In terms of cases, 7000 incidents were reported to the police for the same fin-year period compared to 4000 five years before.
Allan Seccombe writes that in November last year the theft of copper cable peaked when more than 120 kilometres of wire was stolen at a time the commodity was recording rocketing trading prices of US$10 000 per tonne.
Several primary lines have been identified for the high incidence of theft and vandalism: tracks in and out of Pretoria and Johannesburg, the extension of those tracks to the Port of Durban, as well as the coal from Mpumalanga to the Port of Richards Bay and the line from Rustenburg through to the same northern KwaZulu-Natal port.
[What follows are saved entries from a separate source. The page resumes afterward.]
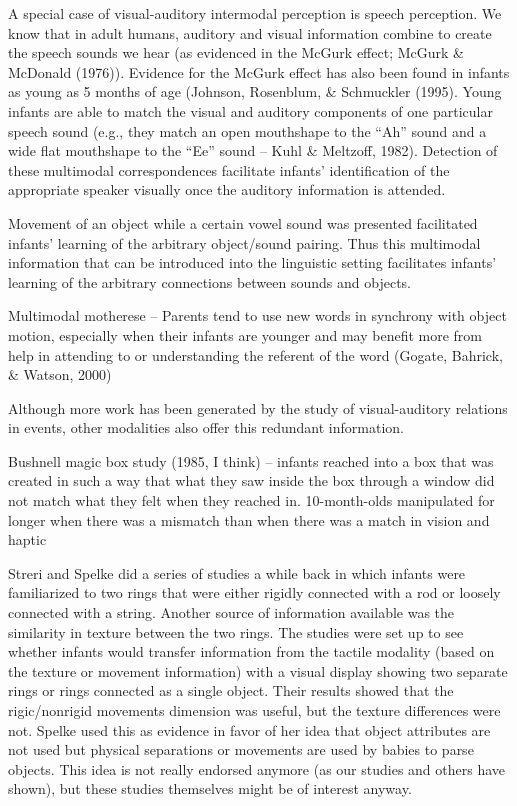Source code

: 	A special case of visual-auditory intermodal perception is speech perception.  We know that in adult humans, auditory and visual information combine to create the speech sounds we hear (as evidenced in the McGurk effect; McGurk \& McDonald (1976)).  Evidence for the McGurk effect has also been found in infants as young as 5 months of age (Johnson, Rosenblum, \& Schmuckler (1995).  Young infants are able to match the visual and auditory components of one particular speech sound (e.g., they match an open mouthshape to the ``Ah'' sound and a wide flat mouthshape to the ``Ee'' sound -- Kuhl \& Meltzoff, 1982).  Detection of these multimodal correspondences facilitate infants' identification of the appropriate speaker visually once the auditory information is attended.

Movement of an object while a certain vowel sound was presented facilitated infants' learning of the arbitrary object/sound pairing.  Thus this multimodal information that can be introduced into the linguistic setting facilitates infants' learning of the arbitrary connections between sounds and objects. 

Multimodal motherese -- Parents tend to use new words in synchrony with object motion, especially when their infants are younger and may benefit more from help in attending to or understanding the referent of the word (Gogate, Bahrick, \& Watson, 2000)



Although more work has been generated by the study of visual-auditory relations in events, other modalities also offer this redundant information.  

Bushnell magic box study (1985, I think) -- infants reached into a box that was created in such a way that what they saw inside the box through a window did not match what they felt when they reached in.  10-month-olds manipulated for longer when there was a mismatch than when there was a match in vision and haptic 



Streri and Spelke did a series of studies a while back in which infants were familiarized to two rings that were either rigidly connected with a rod or loosely connected with a string.  Another source of information available was the similarity in texture between the two rings.  The studies were set up to see whether infants would transfer information from the tactile modality (based on the texture or movement information) with a visual display showing two separate rings or rings connected as a single object.  Their results showed that the rigic/nonrigid movements dimension was useful, but the texture differences were not. Spelke used this as evidence in favor of her idea that object attributes are not used but physical separations or movements are used by babies to parse objects.  This idea is not really endorsed anymore (as our studies and others have shown), but these studies themselves might be of interest anyway.



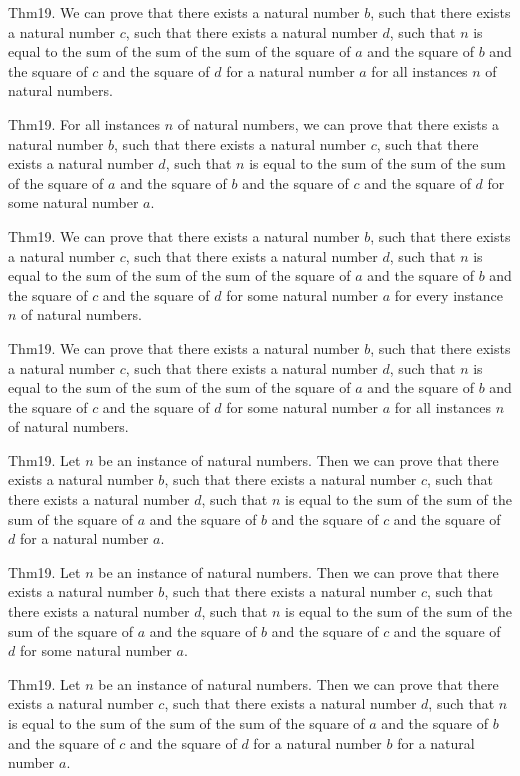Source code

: \documentclass{article}
\begin{document}
Thm19. We can prove that there exists a natural number $b$, such that there exists a natural number $c$, such that there exists a natural number $d$, such that $n$ is equal to the sum of the sum of the sum of the square of $a$ and the square of $b$ and the square of $c$ and the square of $d$ for a natural number $a$ for all instances $n$ of natural numbers.

Thm19. For all instances $n$ of natural numbers, we can prove that there exists a natural number $b$, such that there exists a natural number $c$, such that there exists a natural number $d$, such that $n$ is equal to the sum of the sum of the sum of the square of $a$ and the square of $b$ and the square of $c$ and the square of $d$ for some natural number $a$.

Thm19. We can prove that there exists a natural number $b$, such that there exists a natural number $c$, such that there exists a natural number $d$, such that $n$ is equal to the sum of the sum of the sum of the square of $a$ and the square of $b$ and the square of $c$ and the square of $d$ for some natural number $a$ for every instance $n$ of natural numbers.

Thm19. We can prove that there exists a natural number $b$, such that there exists a natural number $c$, such that there exists a natural number $d$, such that $n$ is equal to the sum of the sum of the sum of the square of $a$ and the square of $b$ and the square of $c$ and the square of $d$ for some natural number $a$ for all instances $n$ of natural numbers.

Thm19. Let $n$ be an instance of natural numbers. Then we can prove that there exists a natural number $b$, such that there exists a natural number $c$, such that there exists a natural number $d$, such that $n$ is equal to the sum of the sum of the sum of the square of $a$ and the square of $b$ and the square of $c$ and the square of $d$ for a natural number $a$.

Thm19. Let $n$ be an instance of natural numbers. Then we can prove that there exists a natural number $b$, such that there exists a natural number $c$, such that there exists a natural number $d$, such that $n$ is equal to the sum of the sum of the sum of the square of $a$ and the square of $b$ and the square of $c$ and the square of $d$ for some natural number $a$.

Thm19. Let $n$ be an instance of natural numbers. Then we can prove that there exists a natural number $c$, such that there exists a natural number $d$, such that $n$ is equal to the sum of the sum of the sum of the square of $a$ and the square of $b$ and the square of $c$ and the square of $d$ for a natural number $b$ for a natural number $a$.
\end{document}

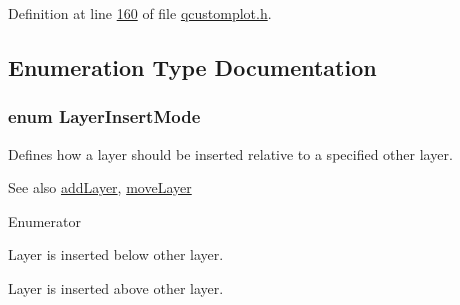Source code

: Definition at line \hyperlink{a00116_source_l00160}{160} of file \hyperlink{a00116_source}{qcustomplot.\+h}.



\subsection{Enumeration Type Documentation}
\hypertarget{a00116_acf68ae22e9b44e959fc82bc6366e9b8d}{
\subsubsection[{Layer\+Insert\+Mode}]{\setlength{\rightskip}{0pt plus 5cm}enum {\bf Layer\+Insert\+Mode}\hspace{0.3cm}{\ttfamily [protected]}}}\label{a00116_acf68ae22e9b44e959fc82bc6366e9b8d}


Defines how a layer should be inserted relative to a specified other layer. 

\begin{DoxySeeAlso}{See also}
\hyperlink{a00116_acfae623ec58e4f9e35014062580e4720}{add\+Layer}, \hyperlink{a00116_ad18d1ff9086f2e658b81d67d3c84a0c3}{move\+Layer} 
\end{DoxySeeAlso}
\begin{Desc}
\item[Enumerator]\par
\begin{description}
\item[{\em 
\hypertarget{a00116_acf68ae22e9b44e959fc82bc6366e9b8da571c876f0344c894acf3e70b5e1281b7}{lim\+Below}\label{a00116_acf68ae22e9b44e959fc82bc6366e9b8da571c876f0344c894acf3e70b5e1281b7}
}]Layer is inserted below other layer. \item[{\em 
\hypertarget{a00116_acf68ae22e9b44e959fc82bc6366e9b8da065748f172d5a34ffd1e09924d55cc17}{lim\+Above}\label{a00116_acf68ae22e9b44e959fc82bc6366e9b8da065748f172d5a34ffd1e09924d55cc17}
}]Layer is inserted above other layer. \end{description}
\end{Desc}


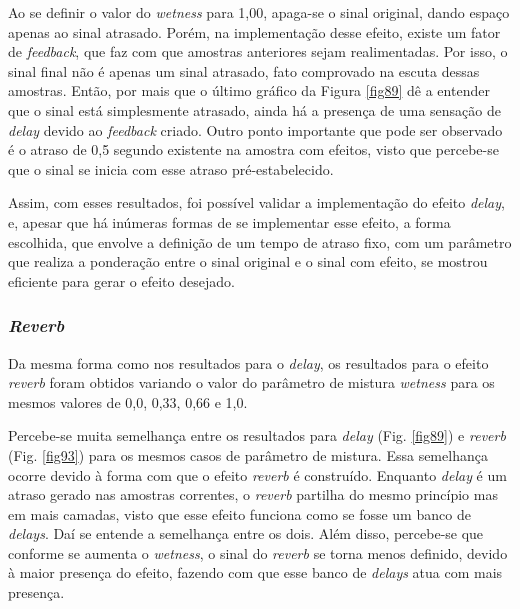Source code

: 
Ao se definir o valor do \textit{wetness} para 1,00, apaga-se o sinal original, dando espaço apenas ao sinal atrasado. Porém, na implementação desse efeito, existe um fator de \textit{feedback}, que faz com que amostras anteriores sejam realimentadas. Por isso, o sinal final não é apenas um sinal atrasado, fato comprovado na escuta dessas amostras. Então, por mais que o último gráfico da Figura \ref{fig89} dê a entender que o sinal está simplesmente atrasado, ainda há a presença de uma sensação de \textit{delay} devido ao \textit{feedback} criado. Outro ponto importante que pode ser observado é o atraso de 0,5 segundo existente na amostra com efeitos, visto que percebe-se que o sinal se inicia com esse atraso pré-estabelecido.


Assim, com esses resultados, foi possível validar a implementação do efeito \textit{delay}, e, apesar que há inúmeras formas de se implementar esse efeito, a forma escolhida, que envolve a definição de um tempo de atraso fixo, com um parâmetro que realiza a ponderação entre o sinal original e o sinal com efeito, se mostrou eficiente para gerar o efeito desejado.

\subsubsection*{\textit{Reverb}}

Da mesma forma como nos resultados para o \textit{delay}, os resultados para o efeito \textit{reverb} foram obtidos variando o valor do parâmetro de mistura \textit{wetness} para os mesmos valores de 0,0, 0,33, 0,66 e 1,0.

Percebe-se muita semelhança entre os resultados para \textit{delay} (Fig. \ref{fig89}) e \textit{reverb} (Fig. \ref{fig93}) para os mesmos casos de parâmetro de mistura. Essa semelhança ocorre devido à forma com que o efeito \textit{reverb} é construído. Enquanto \textit{delay} é um atraso gerado nas amostras correntes, o \textit{reverb} partilha do mesmo princípio mas em mais camadas, visto que esse efeito funciona como se fosse um banco de \textit{delays}. Daí se entende a semelhança entre os dois. Além disso, percebe-se que conforme se aumenta o \textit{wetness}, o sinal do \textit{reverb} se torna menos definido, devido à maior presença do efeito, fazendo com que esse banco de \textit{delays} atua com mais presença.

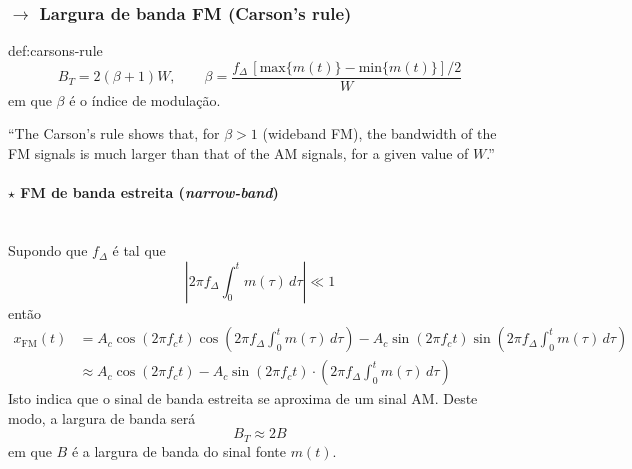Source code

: \subsubsection[2.2.2 Largura de banda FM (Carson's rule)]{$\rightarrow$ Largura de banda FM (Carson's rule)}
\label{subsubsec:FM}

\begin{theo}{def:carsons-rule}\label{def:carsons-rule}
$$
    B_T = 2(\beta + 1)W,\qquad \beta = \frac{f_\Delta\, \left[\text{max}\{m(t)\} - \text{min}\{m(t)\}\right]/2}{W}
$$
em que $\beta$ é o índice de modulação.
\end{theo}

\noindent ``The Carson’s rule shows that, for $\beta > 1$ (wideband FM), the bandwidth of the FM signals is much larger than that of the AM signals, for a given value of $W$.''\cite{Nunes2015}

\newpage

\paragraph[2.2.2.1 FM de banda estreita]{$\pmb{\star}$ FM de banda estreita (\textit{narrow-band})}\mbox{}\\
\noindent Supondo que $f_\Delta$ é tal que  
$$
    \left| 2\pi f_\Delta \int_{0}^{t} m(\tau)\, d\tau \right| \ll 1
$$
então
\begin{align*}
    x_{\text{FM}}(t) &= A_c \cos(2\pi f_c t) \cos( 2\pi f_\Delta \int_{0}^{t} m(\tau)\, d\tau ) - A_c \sin(2\pi f_c t) \sin( 2\pi f_\Delta \int_{0}^{t} m(\tau)\, d\tau ) \\
                     &\approx A_c \cos(2\pi f_c t) - A_c \sin(2\pi f_c t) \cdot \left( 2\pi f_\Delta \int_{0}^{t} m(\tau)\, d\tau \right)
\end{align*}
Isto indica que o sinal de banda estreita se aproxima de um sinal AM. Deste modo, a largura de banda será
$$
    B_T \approx 2B
$$
em que $B$ é a largura de banda do sinal fonte $m(t)$.

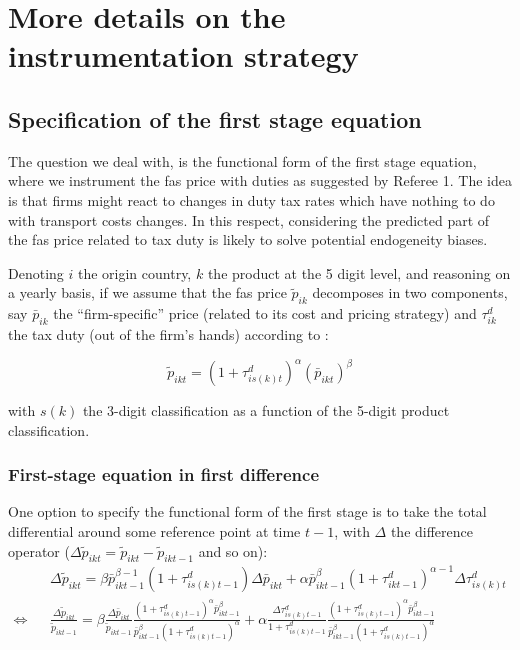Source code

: \documentclass[a4paper,12pt]{article}
\begin{document}
\section{More details on the instrumentation strategy}

\subsection{Specification of the first stage equation}


The question we deal with, is the functional form of the first stage equation, where we instrument the fas price with duties as suggested by Referee 1. The idea is that firms might react to changes in duty tax rates which have nothing to do with transport costs changes. In this respect, considering the predicted part of the fas price related to tax duty is likely to solve potential endogeneity biases.

Denoting $i$ the origin country, $k$ the product at the 5 digit level, and reasoning on a yearly basis, if we assume that the fas price $\widetilde{p}_{ik}$ decomposes in two components, say $\bar{p}_{ik}$ the ``firm-specific'' price (related to its cost and pricing strategy) and $\tau^d_{ik}$ the tax duty (out of the firm's hands) according to :

\begin{equation}
\widetilde{p}_{ikt} = (1+\tau^d_{is(k)t})^\alpha \left(\bar{p}_{ikt}\right)^\beta \label{eq:link_fas_duty}
\end{equation}

\noindent with $s(k)$ the 3-digit classification as a function of the 5-digit product classification.

\subsubsection{First-stage equation in first difference \label{ssec:first_diff}}

One option to specify the functional form of the first stage is to take the total differential around some reference point at time $t-1$, with $\Delta $ the difference operator ($\Delta\widetilde{p}_{ikt} = \widetilde{p}_{ikt} - \widetilde{p}_{ikt-1}$ and so on):
\begin{eqnarray*}
&&\Delta \widetilde{p}_{ikt} = \beta \bar{p}_{ikt-1}^{\beta-1}(1+\tau^d_{is(k)t-1})\Delta \bar{p}_{ikt} + \alpha \bar{p}^\beta_{ikt-1} (1+\tau^d_{ikt-1})^{\alpha-1}\Delta \tau^d_{is(k)t}  \\
\Leftrightarrow &&\frac{\Delta \widetilde{p}_{ikt}}{\widetilde{p}_{ikt-1}} = \beta \frac{\Delta \bar{p}_{ikt}}{\widetilde{p}_{ikt-1}} \frac{(1+\tau^d_{is(k)t-1})^\alpha \bar{p}_{ikt-1}^\beta}{\bar{p}^\beta_{ikt-1}(1+\tau^d_{is(k)t-1})^\alpha} +\alpha \frac{\Delta \tau^d_{is(k)t-1}}{1+\tau_{is(k)t-1}^d}\frac{(1+\tau^d_{is(k)t-1})^\alpha \bar{p}_{ikt-1}^\beta}{\bar{p}^\beta_{ikt-1}(1+\tau^d_{is(k)t-1})^\alpha} \end{eqnarray*}
\end{document}
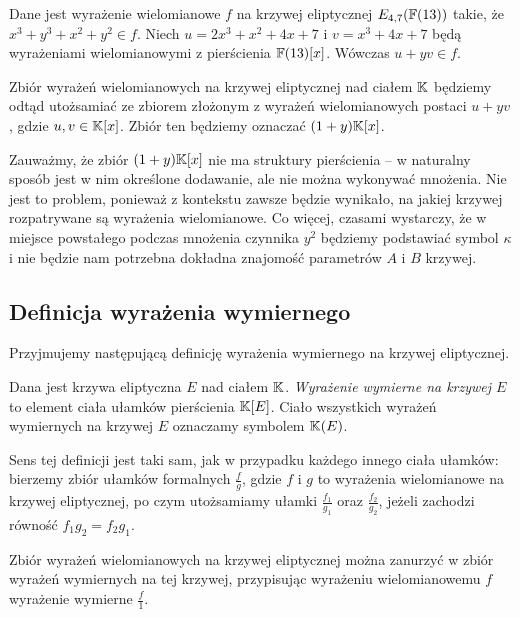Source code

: \begin{example}
Dane jest wyrażenie wielomianowe $f$
na krzywej eliptycznej $E_{4,7}(\mathbb{F}(13))$ takie,
że $x^3 + y^3 + x^2 + y^2 \in f$.
Niech $u = 2x^3 + x^2 + 4x + 7$ i $v = x^3 + 4x + 7$
będą wyrażeniami wielomianowymi
z pierścienia $\mathbb{F}(13)[x]$.
Wówczas $u + yv \in f$.
\end{example}

\begin{remark}
Zbiór wyrażeń wielomianowych na krzywej eliptycznej nad ciałem $\mathbb{K}$
będziemy odtąd utożsamiać ze zbiorem
złożonym z wyrażeń wielomianowych postaci $u + yv$,
gdzie $u, v \in \mathbb{K}[x]$.
Zbiór ten będziemy oznaczać $(1 + y)\mathbb{K}[x]$.
\end{remark}

\noindent
Zauważmy, że zbiór $(1 + y)\mathbb{K}[x]$ nie ma struktury pierścienia --
w naturalny sposób jest w nim określone dodawanie,
ale nie można wykonywać mnożenia.
Nie jest to problem,
ponieważ z kontekstu zawsze będzie wynikało,
na jakiej krzywej rozpatrywane są wyrażenia wielomianowe.
Co więcej, czasami wystarczy,
że w miejsce powstałego podczas mnożenia czynnika $y^2$
będziemy podstawiać symbol $\kappa$
i nie będzie nam potrzebna dokładna znajomość parametrów $A$ i $B$ krzywej.

\subsection*{Definicja wyrażenia wymiernego}

\noindent
Przyjmujemy następującą definicję
wyrażenia wymiernego na krzywej eliptycznej.

\begin{definition}
Dana jest krzywa eliptyczna $E$ nad ciałem $\mathbb{K}$.
\emph{Wyrażenie wymierne na krzywej $E$}
to element ciała ułamków pierścienia $\mathbb{K}[E]$.
Ciało wszystkich wyrażeń wymiernych na krzywej $E$
oznaczamy symbolem $\mathbb{K}(E)$.
\end{definition}

\noindent
Sens tej definicji jest taki sam,
jak w przypadku każdego innego ciała ułamków:
bierzemy zbiór ułamków formalnych $\frac{f}{g}$,
gdzie $f$ i $g$ to wyrażenia wielomianowe na krzywej eliptycznej,
po czym utożsamiamy ułamki $\frac{f_1}{g_1}$ oraz $\frac{f_2}{g_2}$,
jeżeli zachodzi równość $f_1g_2 = f_2g_1$.

\begin{fact}
Zbiór wyrażeń wielomianowych na krzywej eliptycznej
można zanurzyć w zbiór wyrażeń wymiernych na tej krzywej,
przypisując wyrażeniu wielomianowemu $f$ wyrażenie wymierne $\frac{f}{1}$.
\end{fact}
Seccombe furthermore writes that the nature of bulk rail disruption through crime is both opportunistic and organised.
Whereas random petty incidents have affected rail freight passing through informal settlements, TFR and private sector client data has seen a shift towards syndicated theft of bulk loads.
Major TFR clients such as Kumba Iron Ore, Exxaro Resources, and Tharisa – all three heavy commodity exporters – told Business Day that theft of heavy-haul freight had eroded the country’s ability to optimise high-tonnage movement into key markets.
Without going into much detail, Mzimela said TFR, in conjunction with private sector partners, was collaborating on using technologies and strategies to combat crime.
One of four technologies that will be rolled out over the next few years will be announced before the end of the month.
Importantly, industry involvement and investment in solving the headache of infrastructure compromise due to theft and the added ill of load theft, Mzimela said, would not translate into cost benefits for the private sector.
Theft and vandalism were not only TFR’s problem, she told Seccombe.
“We have been trying to solve a problem that is much larger than Transnet.”